フィンランドSiilinjärvi産金雲母施用は玄米への放射性セシウム移行を低減する

タイトル フィンランドSiilinjärvi産金雲母施用は玄米への放射性セシウム移行を低減する
担当機関 (国)農業・食品産業技術総合研究機構 東北農業研究センター
研究課題名
研究期間 2013~2015
研究担当者 江口哲也
太田健
石川哲也
松波寿弥
久保堅司
信濃卓郎
発行年度 2015
要約 フィンランドSiilinjärvi産金雲母の施用は土壌のカリ可給性及び放射性セシウムの選択固定能を高め、玄米への放射性セシウム移行を低減する。金雲母の移行低減作用はゼオライトより高く、移行低減資材として有望である。
キーワード 移行低減資材、非交換性カリ、水稲、放射性セシウム濃度、金雲母
背景・ねらい 雲母は主要な造岩鉱物であり、土壌中にも広く分布している。
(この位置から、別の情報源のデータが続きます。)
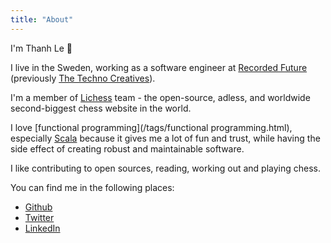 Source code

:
 ```yaml
---
title: "About"
---
```


I'm Thanh Le 👋

I live in the Sweden, working as a software engineer at [Recorded Future](https://www.recordedfuture.com) (previously [The Techno Creatives](https://technocreatives.com)).

I'm a member of [Lichess](https://github.com/lichess-org) team - the open-source, adless, and worldwide second-biggest chess website in the world.

I love [functional programming](/tags/functional programming.html), especially [Scala](/tags/scala.html) because it gives me a lot of fun and trust, while having the side effect of creating robust and maintainable software.

I like contributing to open sources, reading, working out and playing chess.

You can find me in the following places:

* [Github](https://github.com/lenguyenthanh)
* [Twitter](https://twitter.com/lenguyenthanh)
* [LinkedIn](https://www.linkedin.com/in/lenguyenthanh)
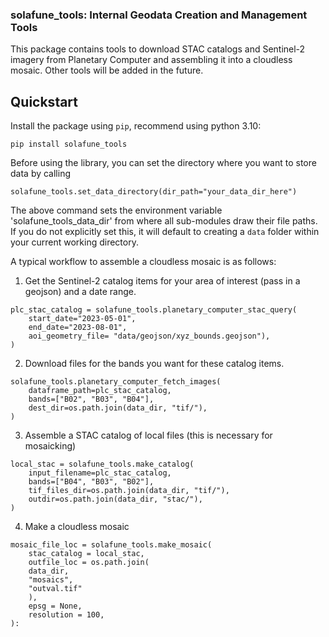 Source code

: ### solafune_tools: Internal Geodata Creation and Management Tools

This package contains tools to download STAC catalogs and Sentinel-2 imagery from Planetary Computer and assembling it into a cloudless mosaic. Other tools will be added in the future.

## Quickstart

Install the package using `pip`, recommend using python 3.10:

``` 
pip install solafune_tools
```

Before using the library, you can set the directory where you want to store data by calling
```
solafune_tools.set_data_directory(dir_path="your_data_dir_here")
```
The above command sets the environment variable 'solafune_tools_data_dir' from where all sub-modules draw their file paths. If you do not explicitly set this, it will default to creating a `data` folder within your current working directory.

A typical workflow to assemble a cloudless mosaic is as follows:

1. Get the Sentinel-2 catalog items for your area of interest (pass in a geojson) and a date range.
```
plc_stac_catalog = solafune_tools.planetary_computer_stac_query(
    start_date="2023-05-01",
    end_date="2023-08-01",
    aoi_geometry_file= "data/geojson/xyz_bounds.geojson"),
)
```

2. Download files for the bands you want for these catalog items.

```
solafune_tools.planetary_computer_fetch_images(
    dataframe_path=plc_stac_catalog,
    bands=["B02", "B03", "B04"],
    dest_dir=os.path.join(data_dir, "tif/"),
)
```
3. Assemble a STAC catalog of local files (this is necessary for mosaicking)

```
local_stac = solafune_tools.make_catalog(
    input_filename=plc_stac_catalog,
    bands=["B04", "B03", "B02"],
    tif_files_dir=os.path.join(data_dir, "tif/"),
    outdir=os.path.join(data_dir, "stac/"),
)
```
4. Make a cloudless mosaic

```
mosaic_file_loc = solafune_tools.make_mosaic(
    stac_catalog = local_stac,
    outfile_loc = os.path.join(
    data_dir, 
    "mosaics", 
    "outval.tif"
    ),
    epsg = None,
    resolution = 100,
):
```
雲母はさらに、金雲母や白雲母などの鉱物種に細分され、工業原料として各地で採掘されている。雲母は全重量の10%程度のカリを含み、そのカリは酢酸アンモニウムでは抽出されない「非交換性カリ」であるが、植物によるカリ吸収に伴い可給化することが知られている。フィンランドSiilinjärvi産金雲母は安価で流通しており、有機農業向けのカリ肥料としても利用されている。金雲母は土壌中で徐々にカリを放出し、放射性セシウム選択固定能の高いバーミキュライトへと変化し、土壌のカリ可給性と放射性セシウム固定能を高める効果が期待される。そこで、金雲母の放射性セシウム移行低減資材としての効果を評価する。
成果の内容・特徴
  1. 金雲母の施用により、玄米への放射性セシウム移行係数は顕著に低下する(図1)。その効果は移行低減資材として使用されるゼオライトより高い(図1)。
  2. 栽培前土壌の交換性カリ含量と放射性セシウム移行係数の間には相関が見られず(図2)、非交換性カリを抽出可能なテトラフェニルほう酸(TPB)抽出カリ含量と放射性セシウム移行係数の間に強い負の相関が見られる(図3)。
  3. 土壌の1M酢酸アンモニウム抽出による交換性放射性セシウム濃度は、水稲の栽培により多くの場合は増加するが、金雲母を土壌の1wt%施用した場合は減少する(図4)。金雲母がカリを放出することによりバーミキュライトへと変化し、放射性セシウムを固定したものと考えられる。
成果の活用面・留意点
  1. 金雲母はカリを放出後バーミキュライトへと変化し、高いCECや放射性セシウム選択固定能を示すため、土壌のCECが低くカリ溶脱の激しい圃場や、土壌の放射性セシウム選択固定能が低い圃場で高い移行低減効果が期待される。
  2. 本研究で用いた金雲母はフィンランドSiilinjärvi産であり、土壌は137Cs濃度5,200 Bq/kgの灰色低地土である。雲母の性質は産地により大きく異なるため、その他の産地の金雲母では移行低減効果が異なる可能性がある。
  3. Siilinjärvi産雲母の価格は、2016年1月時点で移行低減資材として用いられるゼオライトの約2.5倍であり、カリ含量はゼオライトの5~6倍である。
  4. 金雲母を施用した土壌のカリ可給性は、酢酸アンモニウム抽出では評価できず、TPB抽出により評価する必要がある。